Wednesday, May 30, 2018

To Bedtime Snuggles


Every time I have the chance to put him to bed, I snatch it up.

Even though he usually cries over the idea of going to bed, halfway through getting pj's and a clean diaper on he changes his mind.

We close the blinds, the curtains, shut off the light, and settle in the rocking chair.

He's the sweetest snuggler, leaning his tired little self against me without protest.

His fingers wander up to touch my dangling earrings.  I remind him to be gentle and he always looks at me, patting my cheek with his little hand.  He giggles behind his pacifier...and I love that sound.

The rocking chair creaks, the sound machine blurs most of the noise downstairs, and I sing - Be Thou My Vision and Canaan's Land and Edelweiss and Brahm's Lullaby (which my mom used to sing to me when I was little, and which - to this day - makes me happily drowsy).

Little eyes droop lower and lower.  I never like laying him down in the crib; I could happily rock him for hours.  But of course I don't.  I tuck him in, kiss his cheek one more time, and sneak out, willing the door not to squeak behind me.

One day he'll be too old for bedtime snuggles, but for now, I enjoy them to the fullest.

Monday, May 28, 2018

This...



This was when Grandma needed to fix dinner so she tucked the blanket around them and put something on for them to watch.


This is Avers, a cheesy little thing if there ever was one.


These are the tulips by Tamara's house.





This is Pizza Face Boy.  (Apparently he loves wearing his pizza nearly as much as he loves eating it.)


This is the evening the graduating married ladies (pictured with a few staff ladies) shared what God had been teaching them over their two years here.  I love those evenings.  There's something so sweet and personal about their stories, and every semester I've have the chance to go I come away very encouraged.

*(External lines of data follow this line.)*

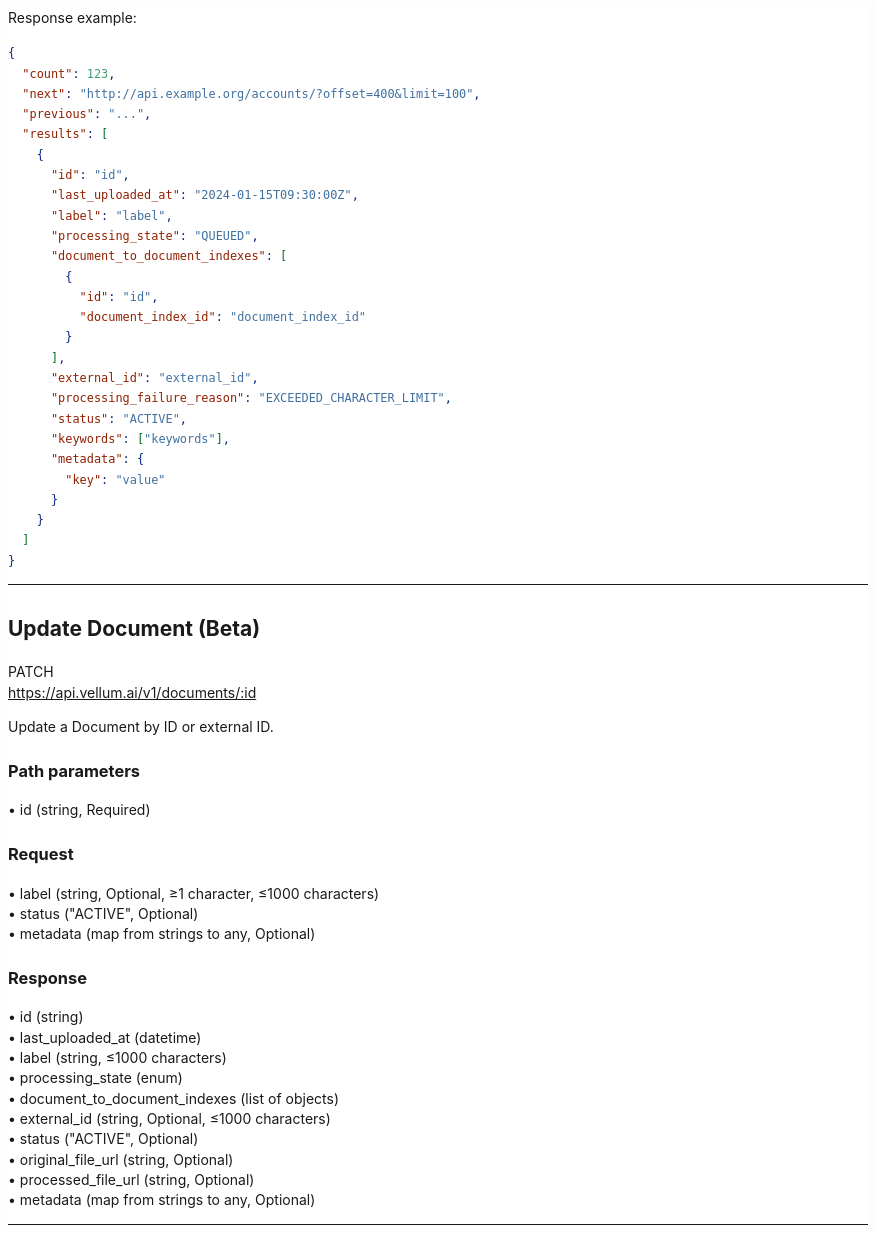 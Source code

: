 Response example:

```json
{
  "count": 123,
  "next": "http://api.example.org/accounts/?offset=400&limit=100",
  "previous": "...",
  "results": [
    {
      "id": "id",
      "last_uploaded_at": "2024-01-15T09:30:00Z",
      "label": "label",
      "processing_state": "QUEUED",
      "document_to_document_indexes": [
        {
          "id": "id",
          "document_index_id": "document_index_id"
        }
      ],
      "external_id": "external_id",
      "processing_failure_reason": "EXCEEDED_CHARACTER_LIMIT",
      "status": "ACTIVE",
      "keywords": ["keywords"],
      "metadata": {
        "key": "value"
      }
    }
  ]
}
```

---

## Update Document (Beta)

PATCH  
<https://api.vellum.ai/v1/documents/:id>

Update a Document by ID or external ID.

### Path parameters

• id (string, Required)

### Request

• label (string, Optional, ≥1 character, ≤1000 characters)  
• status ("ACTIVE", Optional)  
• metadata (map from strings to any, Optional)

### Response

• id (string)  
• last_uploaded_at (datetime)  
• label (string, ≤1000 characters)  
• processing_state (enum)  
• document_to_document_indexes (list of objects)  
• external_id (string, Optional, ≤1000 characters)  
• status ("ACTIVE", Optional)  
• original_file_url (string, Optional)  
• processed_file_url (string, Optional)  
• metadata (map from strings to any, Optional)

---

This Jony shoveling cheese in with abandon.  It's a highly entertaining sight.


This is Carrissa and Syndey, two friends who just graduated...but hurray, they're both coming back to intern next year!


This is Connor and Raylea, two more friends that have been so fun to get to know.


This is Josiah, John, and Abby (one of my dorm daughters and such a sweet friend)...

Josiah, John, and I all come from the same church in California.  It seems like just yesterday they were two little mischievous buddies in Sunday School, and now John is finished with Bible School.  It's cliché, but my, how time flies.


This is Morgan, another graduate.  She's a fellow tea drinker and British accent-faker and I just love her to pieces.



This is learning our colors in Spanish.


This is a candid shot, half a second before I realized that Isaac had been snapping about twenty pictures on my phone.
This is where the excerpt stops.